- Records for this exercise
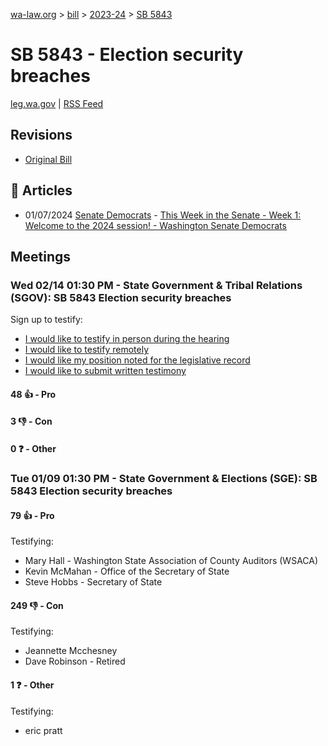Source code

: [wa-law.org](/) > [bill](/bill/) > [2023-24](/bill/2023-24/) > [SB 5843](/bill/2023-24/sb/5843/)

# SB 5843 - Election security breaches
[leg.wa.gov](https://app.leg.wa.gov/billsummary?BillNumber=5843&Year=2023&Initiative=false) | [RSS Feed](./rss.xml)

## Revisions
* [Original Bill](1/)

## 📰 Articles
* 01/07/2024 [Senate Democrats](/org/senate_democrats/) - [This Week in the Senate - Week 1: Welcome to the 2024 session! - Washington Senate Democrats](https://senatedemocrats.wa.gov/blog/2024/01/07/this-week-in-the-senate-week-1-welcome-to-the-2024-session/#:~:text=SB%205843)

## Meetings
### Wed 02/14 01:30 PM - State Government & Tribal Relations (SGOV): SB 5843 Election security breaches
Sign up to testify:
* [I would like to testify in person during the hearing](https://app.leg.wa.gov/csi/Testifier/Add?chamber=House&mId=31911&aId=159118&caId=24088&tId=1)
* [I would like to testify remotely](https://app.leg.wa.gov/csi/Testifier/Add?chamber=House&mId=31911&aId=159118&caId=24088&tId=2)
* [I would like my position noted for the legislative record](https://app.leg.wa.gov/csi/Testifier/Add?chamber=House&mId=31911&aId=159118&caId=24088&tId=3)
* [I would like to submit written testimony](https://app.leg.wa.gov/csi/Testifier/Add?chamber=House&mId=31911&aId=159118&caId=24088&tId=4)

#### 48 👍 - Pro

#### 3 👎 - Con

#### 0 ❓ - Other

### Tue 01/09 01:30 PM - State Government & Elections (SGE): SB 5843 Election security breaches
#### 79 👍 - Pro
Testifying:
* Mary Hall - Washington State Association of County Auditors (WSACA)
* Kevin McMahan - Office of the Secretary of State
* Steve Hobbs - Secretary of State

#### 249 👎 - Con
Testifying:
* Jeannette Mcchesney
* Dave Robinson - Retired

#### 1 ❓ - Other
Testifying:
* eric pratt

- What the task asks
Copy every line from the material in which the word "Secretary" can be found.

- Response
* Kevin McMahan - Office of the Secretary of State
* Steve Hobbs - Secretary of State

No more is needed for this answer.